Extracted data below:
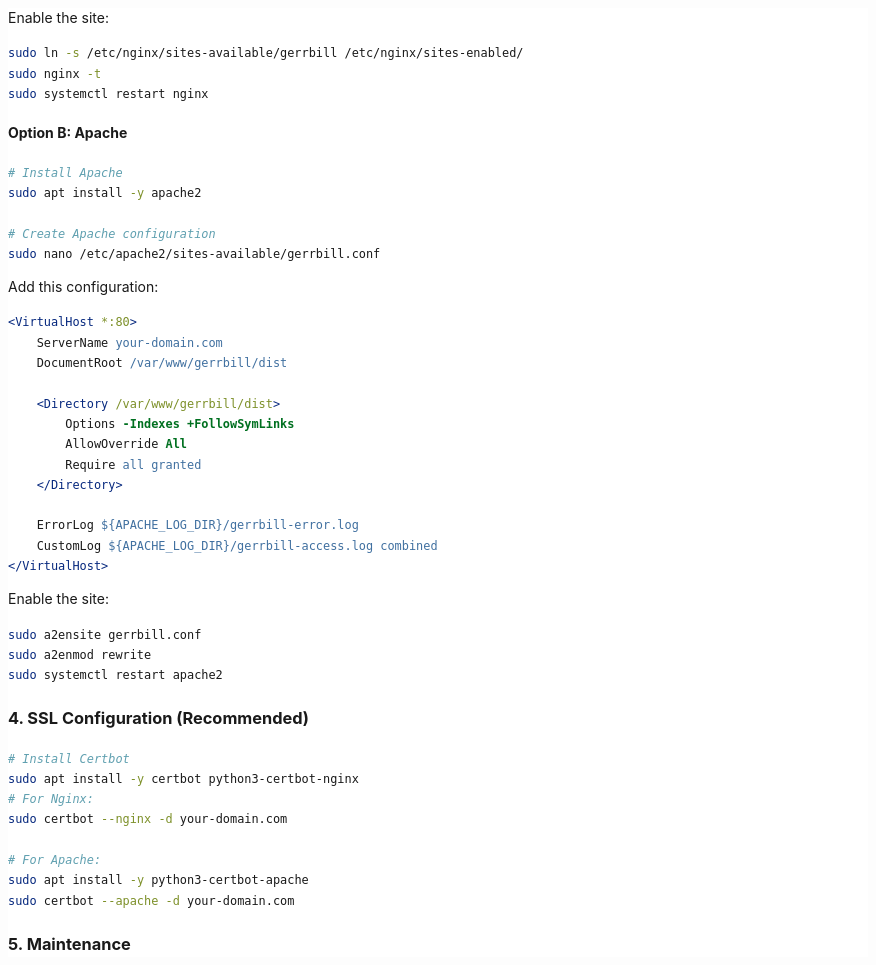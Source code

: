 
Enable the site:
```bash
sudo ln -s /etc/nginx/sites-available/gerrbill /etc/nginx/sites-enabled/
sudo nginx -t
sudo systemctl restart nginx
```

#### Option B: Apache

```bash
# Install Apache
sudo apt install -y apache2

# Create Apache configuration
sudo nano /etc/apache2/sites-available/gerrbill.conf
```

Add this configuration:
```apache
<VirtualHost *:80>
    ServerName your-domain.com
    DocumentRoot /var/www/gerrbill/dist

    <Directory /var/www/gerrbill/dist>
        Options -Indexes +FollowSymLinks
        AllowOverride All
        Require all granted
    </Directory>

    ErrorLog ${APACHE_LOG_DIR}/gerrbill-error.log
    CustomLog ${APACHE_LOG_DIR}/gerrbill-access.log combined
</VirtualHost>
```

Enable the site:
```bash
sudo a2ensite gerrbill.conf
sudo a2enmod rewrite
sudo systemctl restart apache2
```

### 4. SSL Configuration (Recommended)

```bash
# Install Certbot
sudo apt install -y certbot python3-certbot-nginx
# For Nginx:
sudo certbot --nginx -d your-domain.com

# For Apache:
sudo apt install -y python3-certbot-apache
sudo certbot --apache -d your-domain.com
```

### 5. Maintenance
End of Extracted data.
Retype, exactly as written, each line from the one that has "### 4. SSL Configuration (Recommended)" to the bottom of the entries above, and include both of those lines.

### 4. SSL Configuration (Recommended)

```bash
# Install Certbot
sudo apt install -y certbot python3-certbot-nginx
# For Nginx:
sudo certbot --nginx -d your-domain.com

# For Apache:
sudo apt install -y python3-certbot-apache
sudo certbot --apache -d your-domain.com
```

### 5. Maintenance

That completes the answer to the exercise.